In three earlier articles (2007a, 2007b, 2007c), I focused on the theme of the relationship of melancholia and the mother, and suggested that the melancholic self may experience humor, play, and dreams as restorative resources. In this article, I want to make a similar case, based on Erik H. Erikson’s Toys and Reasons (1977), for art (in this particular case, a painting of the Annunciation). I have made a similar case for the restorative role of art in articles on Leonard da Vinci’s Mona Lisa (Capps, Pastoral Psychology, 53, 107–137, 2004) and James McNeill Whistler’s painting of his mother (Capps, Pastoral Psychology, 2007d). In the present article, however, I focus on the special biographical circumstances in Erikson’s own development of a melancholy self and the painting he discusses in Toys and Reasons, thereby suggesting that individuals may find a particular work of art especially relevant to their own experience of melancholy.
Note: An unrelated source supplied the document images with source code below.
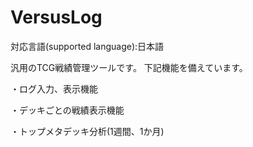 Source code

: # VersusLog

対応言語(supported language):日本語

汎用のTCG戦績管理ツールです。
下記機能を備えています。

・ログ入力、表示機能

・デッキごとの戦績表示機能

・トップメタデッキ分析(1週間、1か月)
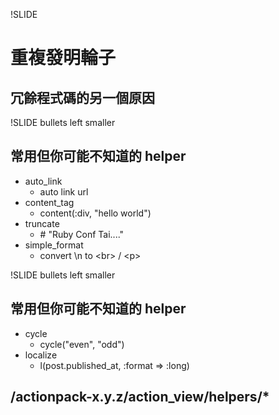 !SLIDE

# 重複發明輪子
## 冗餘程式碼的另一個原因

!SLIDE bullets left smaller

## 常用但你可能不知道的 helper

* auto_link
  - auto link url
* content_tag
  - content(:div, "hello world")
* truncate
  - \# &quot;Ruby Conf Tai....&quot;
* simple_format
  - convert \n to &lt;br&gt;  / &lt;p&gt;
  
!SLIDE bullets left smaller

## 常用但你可能不知道的 helper

* cycle
  - cycle("even", "odd")
* localize
  - l(post.published_at, :format => :long)
  
## /actionpack-x.y.z/action_view/helpers/*
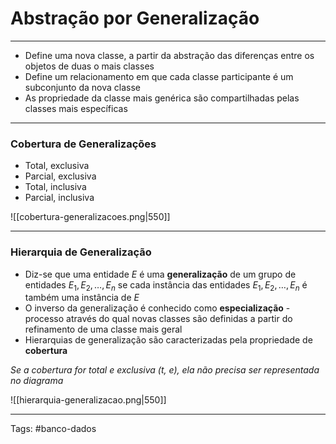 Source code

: 
# Abstração por Generalização

---

- Define uma nova classe, a partir da abstração das diferenças entre os objetos de duas o mais classes
- Define um relacionamento em que cada classe participante é um subconjunto da nova classe
- As propriedade da classe mais genérica são compartilhadas pelas classes mais específicas

---

### Cobertura de Generalizações

- Total, exclusiva
- Parcial, exclusiva
- Total, inclusiva
- Parcial, inclusiva

![[cobertura-generalizacoes.png|550]]

---

### Hierarquia de Generalização

- Diz-se que uma entidade $E$ é uma **generalização** de um grupo de entidades $E_1, E_2, \dots, E_n$ se cada instância das entidades $E_1, E_2, \dots, E_n$ é também uma instância de $E$
- O inverso da generalização é conhecido como **especialização** - processo através do qual novas classes são definidas a partir do refinamento de uma classe mais geral
- Hierarquias de generalização são caracterizadas pela propriedade de **cobertura**

*Se a cobertura for total e exclusiva (t, e), ela não precisa ser representada no diagrama*

![[hierarquia-generalizacao.png|550]]



---

Tags: #banco-dados

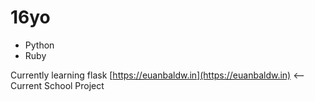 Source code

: # 16yo

* Python
* Ruby

Currently learning flask
[https://euanbaldw.in](https://euanbaldw.in) <-- Current School Project
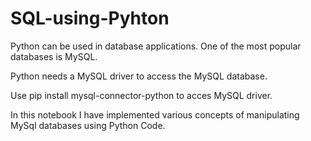 # SQL-using-Pyhton

Python can be used in database applications.
One of the most popular databases is MySQL.

Python needs a MySQL driver to access the MySQL database.

Use pip install mysql-connector-python to acces MySQL driver.

In this notebook I have implemented various concepts of manipulating MySql databases
using Python Code.
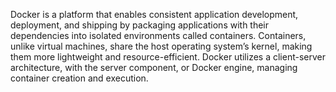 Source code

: Docker is a platform that enables consistent application development, deployment, and shipping by packaging applications with their dependencies into isolated environments called containers. Containers, unlike virtual machines, share the host operating system’s kernel, making them more lightweight and resource-efficient. Docker utilizes a client-server architecture, with the server component, or Docker engine, managing container creation and execution.
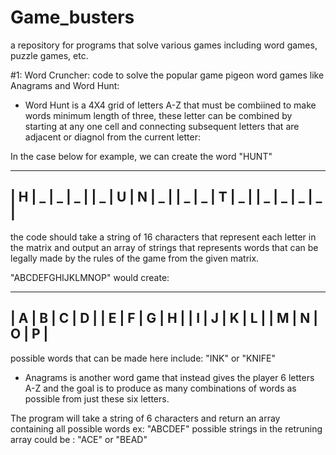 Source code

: # Game_busters
a repository for programs that solve various games including word games, puzzle games, etc.

#1: Word Cruncher: code to solve the popular game pigeon word games like Anagrams and Word Hunt:

- Word Hunt is a 4X4 grid of letters A-Z that must be combiined to make words minimum length of three, these letter can be combined by starting at any one cell and connecting subsequent letters that are adjacent or diagnol from the current letter:

In the case below for example, we can create the word "HUNT"
_________________
| H | _ | _ | _ |
| _ | U | N | _ |
| _ | _ | T | _ |
| _ | _ | _ | _ |
------------------

the code should take a string of 16 characters that represent each letter in the matrix and output an array of strings that represents words that can be legally made by the rules of the game from the given matrix.

"ABCDEFGHIJKLMNOP" would create:
_________________
| A | B | C | D |
| E | F | G | H |
| I | J | K | L |
| M | N | O | P |
------------------

possible words that can be made here include: "INK" or "KNIFE"

- Anagrams is another word game that instead gives the player 6 letters A-Z and the goal is to produce as many combinations of words as possible from just these six letters.

The program will take a string of 6 characters and return an array containing all possible words
ex: "ABCDEF"
possible strings in the retruning array could be : "ACE" or "BEAD"
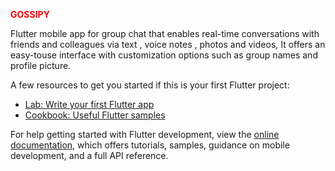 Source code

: <font color="red">**GOSSIPY**</font>

Flutter mobile app for group chat that enables real-time conversations with friends and colleagues via text , voice notes , photos and videos, It offers an easy-touse interface with customization options such as group names and profile picture.











A few resources to get you started if this is your first Flutter project:

- [Lab: Write your first Flutter app](https://docs.flutter.dev/get-started/codelab)
- [Cookbook: Useful Flutter samples](https://docs.flutter.dev/cookbook)

For help getting started with Flutter development, view the
[online documentation](https://docs.flutter.dev/), which offers tutorials,
samples, guidance on mobile development, and a full API reference.
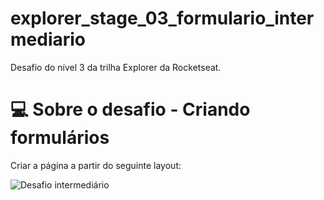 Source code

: # explorer_stage_03_formulario_intermediario
Desafio do nível 3 da trilha Explorer da Rocketseat.

# 💻 Sobre o desafio - Criando formulários
Criar a página a partir do seguinte layout:

![Desafio intermediário](https://github.com/AmandaSilva2020/explorer_stage_03_formulario_intermediario/assets/71529907/8ed71989-f057-42bb-ae52-1728280677f6)
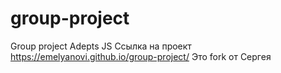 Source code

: # group-project
Group project Adepts JS
Ссылка на проект https://emelyanovi.github.io/group-project/
Это fork от Сергея
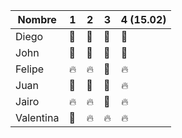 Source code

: | Nombre | 1 | 2 | 3 | 4 (15.02) |
| ------- | --- | --- | --- |---|
| Diego | :green_heart: | :green_heart: | :green_heart:| :green_heart:| 
| John | :green_heart: | :green_heart: | :green_heart: | :green_heart:| 
| Felipe | :fire: | :fire: | :green_heart: | :fire:| 
| Juan | :green_heart: |:green_heart: |:green_heart: | :fire:| 
| Jairo | :fire: | :fire: | :green_heart: | :fire:| 
| Valentina | :green_heart: |:fire: | :fire: | :fire: |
I conclude with Erikson’s testimonial at the memorial service of a colleague and friend who translated her own melancholy into her service to others.
Footnotes
1
In his biography of Erikson, Lawrence J. Friedman (1999) notes that when, much later, Erikson recalled his unsuccessful search for his father, “he sometimes charged that ‘MOTHER DECEIVED’ him. This was an obvious reference to her failure to nurture and sustain him with a sense of himself and his past. At times, he underscored ‘how many discordant signals she must have given me as to my origins!’” (p.39). Friedman also notes that when his mother died in Haifa, Israel, in 1960, Erikson “had never found a way to open up to Karla concerning his sense of disability because he had not come to grips with his paternity. He had not even broached with Karla his memories of how she had seemed to shunt him aside when she met his stepfather” (p. 299).
 
2
Erikson misidentifies the painter here as Barbello. He was Belbello da Pavia. Books of Hours, popular in the later Middle Ages and the Renaissance, owe their name to the Hours (or Little Office) of the Virgin Mary, which consisted of a sequence of eight short services to be recited in private at intervals during the day. The eight divisions of the Hours of the Virgin were most frequently introduced by scenes selected from the Christmas story and would end with the Assumption or Coronation of the Virgin. One of the first major Italian Books of Hours was the Visconti Hours, begun around 1388–1395 for GiangaleazzoVisconti, Duke of Milan from 1378–1402, and completed for his second son, Filippo Maria Visconti, Duke of Milan from 1412–1447. Belbello contributed to the Visconti Hours in the latter period (Backhouse, 2004; de Hamel, 1997, and Walther and Wolf, 2001).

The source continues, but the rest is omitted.